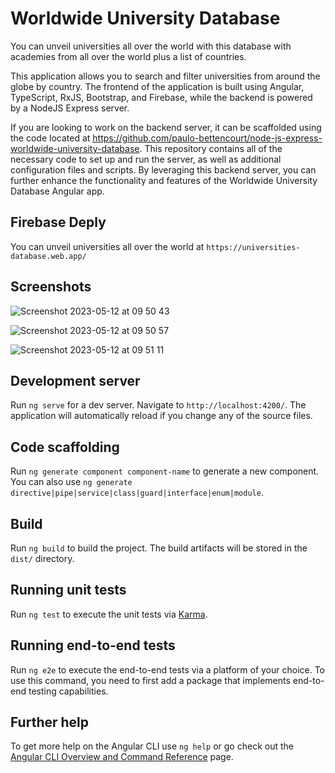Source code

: # Worldwide University Database

You can unveil universities all over the world with this database with academies from all over the world plus a list of countries.

This application allows you to search and filter universities from around the globe by country. The frontend of the application is built using Angular, TypeScript, RxJS, Bootstrap, and Firebase, while the backend is powered by a NodeJS Express server.

If you are looking to work on the backend server, it can be scaffolded using the code located at https://github.com/paulo-bettencourt/node-js-express-worldwide-university-database. This repository contains all of the necessary code to set up and run the server, as well as additional configuration files and scripts. By leveraging this backend server, you can further enhance the functionality and features of the Worldwide University Database Angular app.

## Firebase Deply

You can unveil universities all over the world at `https://universities-database.web.app/`

## Screenshots

![Screenshot 2023-05-12 at 09 50 43](https://github.com/paulo-bettencourt/worldwide-university-database/assets/37920932/3cbe84a2-7598-48f3-ac0d-92e3f4eed58c)

![Screenshot 2023-05-12 at 09 50 57](https://github.com/paulo-bettencourt/worldwide-university-database/assets/37920932/cc75a152-4c62-4abc-9ede-b3bd6256610f)

![Screenshot 2023-05-12 at 09 51 11](https://github.com/paulo-bettencourt/worldwide-university-database/assets/37920932/f883b74f-2d82-4465-970e-c6dc7ed1ff90)

## Development server

Run `ng serve` for a dev server. Navigate to `http://localhost:4200/`. The application will automatically reload if you change any of the source files.

## Code scaffolding

Run `ng generate component component-name` to generate a new component. You can also use `ng generate directive|pipe|service|class|guard|interface|enum|module`.

## Build

Run `ng build` to build the project. The build artifacts will be stored in the `dist/` directory.

## Running unit tests

Run `ng test` to execute the unit tests via [Karma](https://karma-runner.github.io).

## Running end-to-end tests

Run `ng e2e` to execute the end-to-end tests via a platform of your choice. To use this command, you need to first add a package that implements end-to-end testing capabilities.

## Further help

To get more help on the Angular CLI use `ng help` or go check out the [Angular CLI Overview and Command Reference](https://angular.io/cli) page.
■ ■ ■ ■ ■
▸ EXERCISE PROMPT
Each line above with the word "application" needs to be copied.

▸ WRITTEN RESPONSE
This application allows you to search and filter universities from around the globe by country. The frontend of the application is built using Angular, TypeScript, RxJS, Bootstrap, and Firebase, while the backend is powered by a NodeJS Express server.
Run `ng serve` for a dev server. Navigate to `http://localhost:4200/`. The application will automatically reload if you change any of the source files.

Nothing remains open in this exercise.